SlideRuleEarth / sliderule

Server and client framework for on-demand science data processing in the cloud
https://slideruleearth.io
Other
26 stars 12 forks source link

integrated arrow sampler into the icesat2 and gedi endpoints #422

Closed jpswinski closed 1 month ago

jpswinski commented 1 month ago

Updates:

Benchmark:

Running 1 granule through David's notebook that has 63885 points of interest and samples 3DEP that has 23076 rasters, here are the timings I get -

Output SingleStop w/ Caching MultiStop w/o Caching
Parquet (ArrowSampler) 12 min, 13 sec 18 min, 5 sec
Stream (RasterSampler) 11 min, 20 sec 15 min, 35 sec

Note: the "SingleStop w/ Caching" option bypassed the linear feature search for each point of interest about 85% of the time

jpswinski commented 1 month ago

wrzesien_mountain_snow_sieve_poly.zip

jpswinski commented 1 month ago
region_gdf = gpd.read_file('./wrzesien_mountain_snow_sieve_poly.geojson')
region = sliderule.toregion(region_gdf, cellsize=0.01)
earthdata.set_max_resources(999999)
usgs3dep_catalog = earthdata.tnm(short_name='Digital Elevation Model (DEM) 1 meter', time_start=time_start, time_end=time_end, polygon=region['poly'])
dshean commented 1 month ago

One note, I think .set_max_resources(-1) is cleaner way to set unlimited

elidwa commented 1 month ago

Implemented parallel searching of feature list. Implemented onlyFirst with caching in index raster base class. All derived index raster plugins support it. Temporal filter is done when index file is opened and feature list is created.

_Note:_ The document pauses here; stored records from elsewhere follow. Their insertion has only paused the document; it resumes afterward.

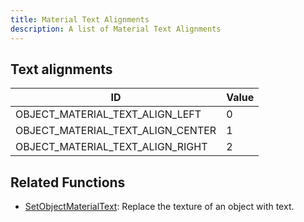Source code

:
```yaml
---
title: Material Text Alignments
description: A list of Material Text Alignments
---
```


## Text alignments

| ID                                | Value |
| --------------------------------- | ----- |
| OBJECT_MATERIAL_TEXT_ALIGN_LEFT   | 0     |
| OBJECT_MATERIAL_TEXT_ALIGN_CENTER | 1     |
| OBJECT_MATERIAL_TEXT_ALIGN_RIGHT  | 2     |

## Related Functions

- [SetObjectMaterialText](/docs/scripting/functions/SetObjectMaterialText): Replace the texture of an object with text.

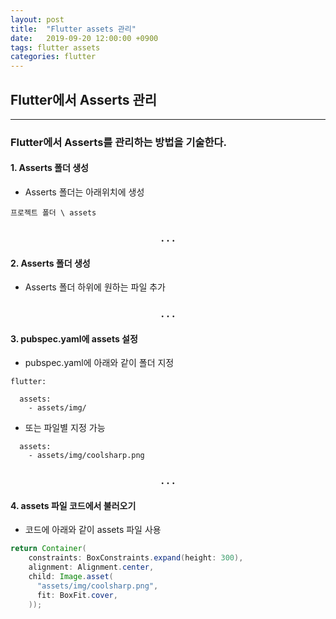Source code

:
 ```yaml
---
layout: post
title:  "Flutter assets 관리"
date:   2019-09-20 12:00:00 +0900
tags: flutter assets
categories: flutter
---
```


## Flutter에서 Asserts 관리
---
### Flutter에서 Asserts를 관리하는 방법을 기술한다.

#### 1. Asserts 폴더 생성
- Asserts 폴더는 아래위치에 생성
```text
프로젝트 폴더 \ assets
```
<h3 align="center">. . .</h3>

#### 2. Asserts 폴더 생성
- Asserts 폴더 하위에 원하는 파일 추가

<h3 align="center">. . .</h3>

#### 3. pubspec.yaml에 assets 설정
- pubspec.yaml에 아래와 같이 폴더 지정
```
flutter:

  assets:
    - assets/img/

```

- 또는 파일별 지정 가능
```
  assets:
    - assets/img/coolsharp.png

```

<h3 align="center">. . .</h3>

#### 4. assets 파일 코드에서 불러오기
- 코드에 아래와 같이 assets 파일 사용
```java
return Container(
    constraints: BoxConstraints.expand(height: 300),
    alignment: Alignment.center,
    child: Image.asset(
      "assets/img/coolsharp.png",
      fit: BoxFit.cover,
    ));
```
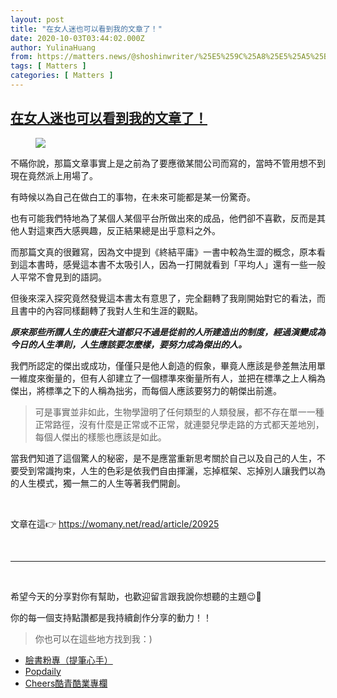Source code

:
```yaml
---
layout: post
title: "在女人迷也可以看到我的文章了！"
date: 2020-10-03T03:44:02.000Z
author: YulinaHuang
from: https://matters.news/@shoshinwriter/%25E5%259C%25A8%25E5%25A5%25B3%25E4%25BA%25BA%25E8%25BF%25B7%25E4%25B9%259F%25E5%258F%25AF%25E4%25BB%25A5%25E7%259C%258B%25E5%2588%25B0%25E6%2588%2591%25E7%259A%2584%25E6%2596%2587%25E7%25AB%25A0%25E4%25BA%2586-bafyreiaywrb7cdrszyyoooq5qhkftcnvn22y57wpwnjixe5qeqzfcfffxi
tags: [ Matters ]
categories: [ Matters ]
---
```

<!--1601696642000-->
[在女人迷也可以看到我的文章了！](https://matters.news/@shoshinwriter/%25E5%259C%25A8%25E5%25A5%25B3%25E4%25BA%25BA%25E8%25BF%25B7%25E4%25B9%259F%25E5%258F%25AF%25E4%25BB%25A5%25E7%259C%258B%25E5%2588%25B0%25E6%2588%2591%25E7%259A%2584%25E6%2596%2587%25E7%25AB%25A0%25E4%25BA%2586-bafyreiaywrb7cdrszyyoooq5qhkftcnvn22y57wpwnjixe5qeqzfcfffxi)
------

<div>
<figure class="image">      <picture>        <source type="image/webp" media="(min-width: 768px)" srcset="https://assets.matters.news/processed/1080w/embed/98f37b5c-dfd8-4777-a342-4c7b5112b778.webp" onerror="this.srcset='https://assets.matters.news/embed/98f37b5c-dfd8-4777-a342-4c7b5112b778.jpeg'">        <source media="(min-width: 768px)" srcset="https://assets.matters.news/processed/1080w/embed/98f37b5c-dfd8-4777-a342-4c7b5112b778.jpeg" onerror="this.srcset='https://assets.matters.news/embed/98f37b5c-dfd8-4777-a342-4c7b5112b778.jpeg'">        <source type="image/webp" srcset="https://assets.matters.news/processed/540w/embed/98f37b5c-dfd8-4777-a342-4c7b5112b778.webp">        <img src="https://assets.matters.news/embed/98f37b5c-dfd8-4777-a342-4c7b5112b778.jpeg" srcset="https://assets.matters.news/processed/540w/embed/98f37b5c-dfd8-4777-a342-4c7b5112b778.jpeg" loading="lazy" referrerpolicy="no-referrer">      </picture>    <figcaption><span></span></figcaption></figure><p>不瞞你說，那篇文章事實上是之前為了要應徵某間公司而寫的，當時不管用想不到現在竟然派上用場了。</p><p>有時候以為自己在做白工的事物，在未來可能都是某一份驚奇。</p><p>也有可能我們特地為了某個人某個平台所做出來的成品，他們卻不喜歡，反而是其他人對這東西大感興趣，反正結果總是出乎意料之外。</p><p>而那篇文真的很難寫，因為文中提到《終結平庸》一書中較為生澀的概念，原本看到這本書時，感覺這本書不太吸引人，因為一打開就看到「平均人」還有一些一般人平常不會見到的語詞。</p><p>但後來深入探究竟然發覺這本書太有意思了，完全翻轉了我剛開始對它的看法，而且書中的內容同樣翻轉了我對人生和生涯的觀點。</p><p><strong><em>原來那些所謂人生的康莊大道都只不過是從前的人所建造出的制度，經過演變成為今日的人生準則，人生應該要怎麼樣，要努力成為傑出的人。</em></strong></p><p>我們所認定的傑出或成功，僅僅只是他人創造的假象，畢竟人應該是參差無法用單一維度來衡量的，但有人卻建立了一個標準來衡量所有人，並把在標準之上人稱為傑出，將標準之下的人稱為拙劣，而每個人應該要努力的朝傑出前進。</p><blockquote>可是事實並非如此，生物學證明了任何類型的人類發展，都不存在單一一種正常路徑，沒有什麼是正常或不正常，就連嬰兒學走路的方式都天差地別，每個人傑出的樣態也應該是如此。</blockquote><p>當我們知道了這個驚人的秘密，是不是應當重新思考關於自己以及自己的人生，不要受到常識拘束，人生的色彩是依我們自由揮灑，忘掉框架、忘掉別人讓我們以為的人生模式，獨一無二的人生等著我們開創。</p><p><br></p><p>文章在這👉 <a href="https://womany.net/read/" target="_blank">https://womany.net/read/</a><a href="https://womany.net/read/article/20925?fbclid=IwAR1ymMOKetkQSMxJsqV9UbuKslxrxzxRBbrCkWM-sqb6F79w5loJmLwtLLM" target="_blank">article/20925</a></p><p><br></p><hr><p><br></p><p>希望今天的分享對你有幫助，也歡迎留言跟我說你想聽的主題😉📩</p><p>你的每一個支持點讚都是我持續創作分享的動力！！</p><blockquote>你也可以在這些地方找到我：)</blockquote><ul><li><a href="https://www.facebook.com/ms.shoshinwriter/" target="_blank">臉書粉專（提筆心手）</a></li><li><a href="https://www.popdaily.com.tw/user/220104" target="_blank">Popdaily</a></li><li><a href="https://www.cheers.com.tw/subChannel.action?idSubChannel=643" target="_blank">Cheers酷青酷業專欄</a></li></ul><p><br></p>
</div>
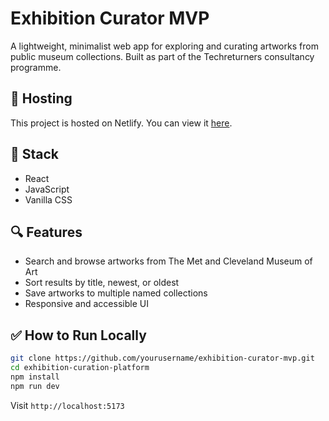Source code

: # Exhibition Curator MVP

A lightweight, minimalist web app for exploring and curating artworks from public museum collections. Built as part of the Techreturners consultancy programme.

## 🚀 Hosting

This project is hosted on Netlify. You can view it [here](https://exhibition-curation-platform.netlify.app/).

## 🧰 Stack
- React
- JavaScript
- Vanilla CSS

## 🔍 Features
- Search and browse artworks from The Met and Cleveland Museum of Art
- Sort results by title, newest, or oldest
- Save artworks to multiple named collections
- Responsive and accessible UI

## ✅ How to Run Locally
```bash
git clone https://github.com/yourusername/exhibition-curator-mvp.git
cd exhibition-curation-platform
npm install
npm run dev
```
Visit `http://localhost:5173`
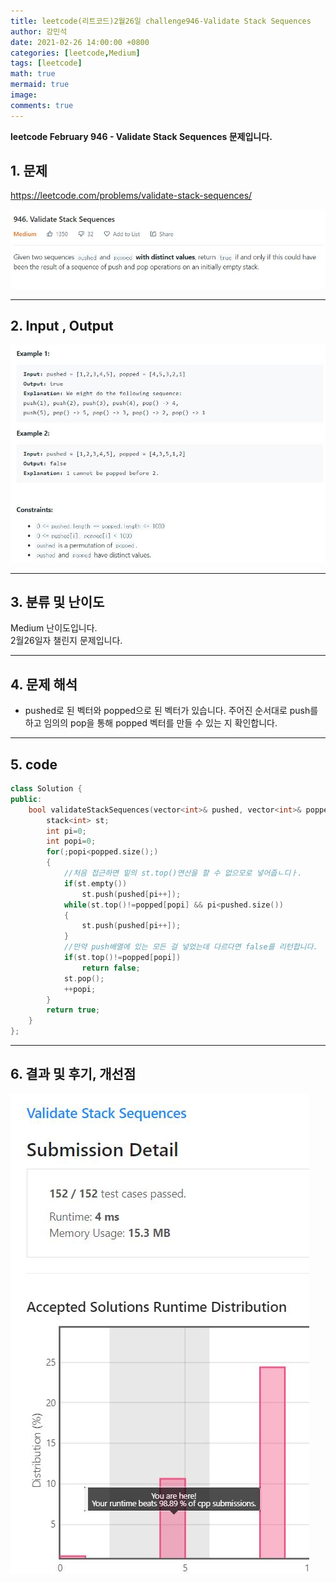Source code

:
 ```yaml
---
title: leetcode(리트코드)2월26일 challenge946-Validate Stack Sequences
author: 강민석
date: 2021-02-26 14:00:00 +0800
categories: [leetcode,Medium]
tags: [leetcode]
math: true
mermaid: true
image: 
comments: true
---
```


**leetcode February 946 - Validate Stack Sequences 문제입니다.**

## 1. 문제
<https://leetcode.com/problems/validate-stack-sequences/>  

![](/assets/img/sample/leetcode/946/Problem.JPG)  

-----  

## 2. Input , Output

![](/assets/img/sample/leetcode/946/input.JPG)  


-----  

## 3. 분류 및 난이도

Medium 난이도입니다.  
2월26일자 챌린지 문제입니다. 

-----  

## 4. 문제 해석

- pushed로 된 벡터와 popped으로 된 벡터가 있습니다. 주어진 순서대로 push를 하고 임의의 pop을 통해 popped 벡터를 만들 수 있는 지 확인합니다.

-----  

## 5. code

```c++
class Solution {
public:
    bool validateStackSequences(vector<int>& pushed, vector<int>& popped) {
        stack<int> st;
        int pi=0;
        int popi=0;
        for(;popi<popped.size();)
        {
            //처음 접근하면 밑의 st.top()연산을 할 수 없으모로 넣어줍ㄴ디ㅏ.
            if(st.empty())
                st.push(pushed[pi++]);
            while(st.top()!=popped[popi] && pi<pushed.size())
            {
                st.push(pushed[pi++]);
            }
            //만약 push배열에 있는 모든 걸 넣었는데 다르다면 false를 리턴합니다.
            if(st.top()!=popped[popi])
                return false;
            st.pop();
            ++popi;
        }
        return true;
    }
};
```

-----

## 6. 결과 및 후기, 개선점


![](/assets/img/sample/leetcode/946/result.JPG)  

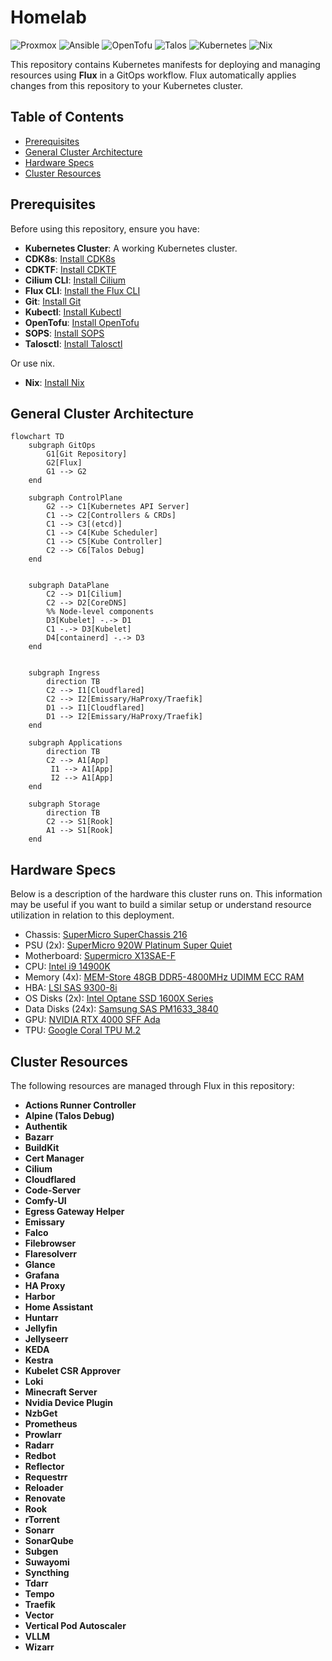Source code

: # Homelab
![Proxmox](https://img.shields.io/badge/Proxmox%209.0.9-proxmox?style=flat-square&logo=proxmox&logoColor=%23E57000&labelColor=%232b2a33&color=%232b2a33)
![Ansible](https://img.shields.io/badge/Ansible%202.18.8-%23EE0000.svg?style=flat-square&logo=ansible&logoColor=white)
![OpenTofu](https://img.shields.io/badge/OpenTofu%201.10.6-623CE4?style=flat-square&logo=opentofu&logoColor=white)
![Talos](https://img.shields.io/badge/Talos%20Linux%201.11.1-%23F36D00?style=flat-square&logo=talos&logoColor=white)
![Kubernetes](https://img.shields.io/badge/Kubernetes%201.34.1-%23326ce5.svg?style=flat-square&logo=kubernetes&logoColor=white)
![Nix](https://img.shields.io/badge/Nix%2025.05-5277C3?style=flat-square&logo=nixos&logoColor=white)

This repository contains Kubernetes manifests for deploying and managing resources using **Flux** in a GitOps workflow. Flux automatically applies changes from this repository to your Kubernetes cluster.

## Table of Contents

- [Prerequisites](#prerequisites)
- [General Cluster Architecture](#general-cluster-architecture)
- [Hardware Specs](#hardware-specs)
- [Cluster Resources](#cluster-resources)

## Prerequisites

Before using this repository, ensure you have:

- **Kubernetes Cluster**: A working Kubernetes cluster.
- **CDK8s**: [Install CDK8s](https://cdk8s.io/docs/latest/cli/installation/)
- **CDKTF**: [Install CDKTF](https://developer.hashicorp.com/terraform/tutorials/cdktf/cdktf-install)
- **Cilium CLI**: [Install Cilium](https://docs.cilium.io/en/stable/gettingstarted/k8s-install-default/#install-the-cilium-cli)
- **Flux CLI**: [Install the Flux CLI](https://fluxcd.io/docs/installation/)
- **Git**: [Install Git](https://git-scm.com/book/en/v2/Getting-Started-Installing-Git)
- **Kubectl**: [Install Kubectl](https://kubernetes.io/docs/tasks/tools/)
- **OpenTofu**: [Install OpenTofu](https://opentofu.org/docs/intro/install/)
- **SOPS**: [Install SOPS](https://getsops.io/docs/#download)
- **Talosctl**: [Install Talosctl](https://www.talos.dev/v1.10/talos-guides/install/talosctl/)

Or use nix.

- **Nix**: [Install Nix](https://github.com/DeterminateSystems/nix-installer)

## General Cluster Architecture

```mermaid
flowchart TD
    subgraph GitOps
        G1[Git Repository]
        G2[Flux]
        G1 --> G2
    end

    subgraph ControlPlane
        G2 --> C1[Kubernetes API Server]
        C1 --> C2[Controllers & CRDs]
        C1 --> C3[(etcd)]
        C1 --> C4[Kube Scheduler]
        C1 --> C5[Kube Controller]
        C2 --> C6[Talos Debug]
    end


    subgraph DataPlane
        C2 --> D1[Cilium]
        C2 --> D2[CoreDNS]
        %% Node-level components
        D3[Kubelet] -.-> D1
        C1 -.-> D3[Kubelet]
        D4[containerd] -.-> D3
    end


    subgraph Ingress
        direction TB
        C2 --> I1[Cloudflared]
        C2 --> I2[Emissary/HaProxy/Traefik]
        D1 --> I1[Cloudflared]
        D1 --> I2[Emissary/HaProxy/Traefik]
    end

    subgraph Applications
        direction TB
        C2 --> A1[App]
         I1 --> A1[App]
         I2 --> A1[App]
    end

    subgraph Storage
        direction TB
        C2 --> S1[Rook]
        A1 --> S1[Rook]
    end

```

## Hardware Specs

Below is a description of the hardware this cluster runs on. This information may be useful if you want to build a similar setup or understand resource utilization in relation to this deployment.

- Chassis: [SuperMicro SuperChassis 216](https://www.supermicro.com/en/products/chassis/2u/216/sc216be2c-r609jbod)
- PSU (2x): [SuperMicro 920W Platinum Super Quiet](https://store.supermicro.com/media/wysiwyg/productspecs/PWS-920P-SQ/PWS-920P-SQ_quick_spec.pdf)
- Motherboard: [Supermicro X13SAE-F](https://www.supermicro.com/en/products/motherboard/x13sae-f)
- CPU: [Intel i9 14900K](https://www.intel.com/content/www/us/en/products/sku/236773/intel-core-i9-processor-14900k-36m-cache-up-to-6-00-ghz/specifications.html)
- Memory (4x): [MEM-Store 48GB DDR5-4800MHz UDIMM ECC RAM](https://www.ebay.com/itm/205361780350?_skw=ddr5+x13sae&itmmeta=01JZ0TKE59VY4SVBFZCFZX65AM&hash=item2fd084167e:g:pYsAAOSwt3hoKGu2&itmprp=enc%3AAQAKAAAA8FkggFvd1GGDu0w3yXCmi1dRM0UvCMIXXuRtGvP1U0hYxySNWZ6v%2FH1IHx9NvHxTPBugsoKKGWAJZurMe47er848d9JodLXhjQJLTZllw0iFy0UeU7yOyJXFxEsQsbjQMukpohGX%2BupDrHUFRL2b9lanYMMNKdBWBvqApcgJV6mNUkd45LbWL91FksGhjB5BLBY0wP4Ad7nbqOfj8jNcHbMrsqnkS3miAhPWkoTubUR%2FIHgZK1ExaiV68B0Q5hLNQz1WssJtzBkAL%2BjfDvv1Ntg72LLsN6BdgOvJkT4JzFuBVsjT5gJzr9TFnTyNLTbuRg%3D%3D%7Ctkp%3ABk9SR87jzZr4ZQ)
- HBA: [LSI SAS 9300-8i](https://docs.broadcom.com/doc/12352000)
- OS Disks (2x): [Intel Optane SSD 1600X Series](https://www.intel.com/content/www/us/en/products/sku/211868/intel-optane-ssd-p1600x-series-58gb-m-2-80mm-pcie-3-0-x4-3d-xpoint/specifications.html)
- Data Disks (24x): [Samsung SAS PM1633_3840](https://download.semiconductor.samsung.com/resources/brochure/pm1633-prodoverview-2015.pdf)
- GPU: [NVIDIA RTX 4000 SFF Ada](https://www.nvidia.com/en-us/products/workstations/rtx-4000-sff/)
- TPU: [Google Coral TPU M.2](https://coral.ai/products/m2-accelerator-bm)

## Cluster Resources

The following resources are managed through Flux in this repository:

- **Actions Runner Controller**
- **Alpine (Talos Debug)**
- **Authentik**
- **Bazarr**
- **BuildKit**
- **Cert Manager**
- **Cilium**
- **Cloudflared**
- **Code-Server**
- **Comfy-UI**
- **Egress Gateway Helper**
- **Emissary**
- **Falco**
- **Filebrowser**
- **Flaresolverr**
- **Glance**
- **Grafana**
- **HA Proxy**
- **Harbor**
- **Home Assistant**
- **Huntarr**
- **Jellyfin**
- **Jellyseerr**
- **KEDA**
- **Kestra**
- **Kubelet CSR Approver**
- **Loki**
- **Minecraft Server**
- **Nvidia Device Plugin**
- **NzbGet**
- **Prometheus**
- **Prowlarr**
- **Radarr**
- **Redbot**
- **Reflector**
- **Requestrr**
- **Reloader**
- **Renovate**
- **Rook**
- **rTorrent**
- **Sonarr**
- **SonarQube**
- **Subgen**
- **Suwayomi**
- **Syncthing**
- **Tdarr**
- **Tempo**
- **Traefik**
- **Vector**
- **Vertical Pod Autoscaler**
- **VLLM**
- **Wizarr**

During testing discovered that searchearth tnm server ignores temporal range. It returns all rasters for AOI. In this case 23,076 rasters were returned. When the same temporal range was given to raster sampler, the sampler code filtered out most rasters and only kept 4,191 which were in temporal range.

If tnm server is queried with temporal range, the same range must be passed to raster constructor to filter out invalid rasters.

These changes optimize searching of feature list. Keeping it small, reading in parallel, caching if onlyFirst. TODO: batch raster sampling.

jpswinski commented 1 month ago

Merged into main

dshean commented 1 month ago

All sounds great @elidwa! Seems like we might want to file a ticket with TNM API team about the temporal filter in the API query. Maybe something having to do with "tile creation/modification date" vs. "source data date." Ideally we would filter on the latter, but that is not available in the 3DEP 1m tile index, as many tiles include data from multiple lidar acquisitions.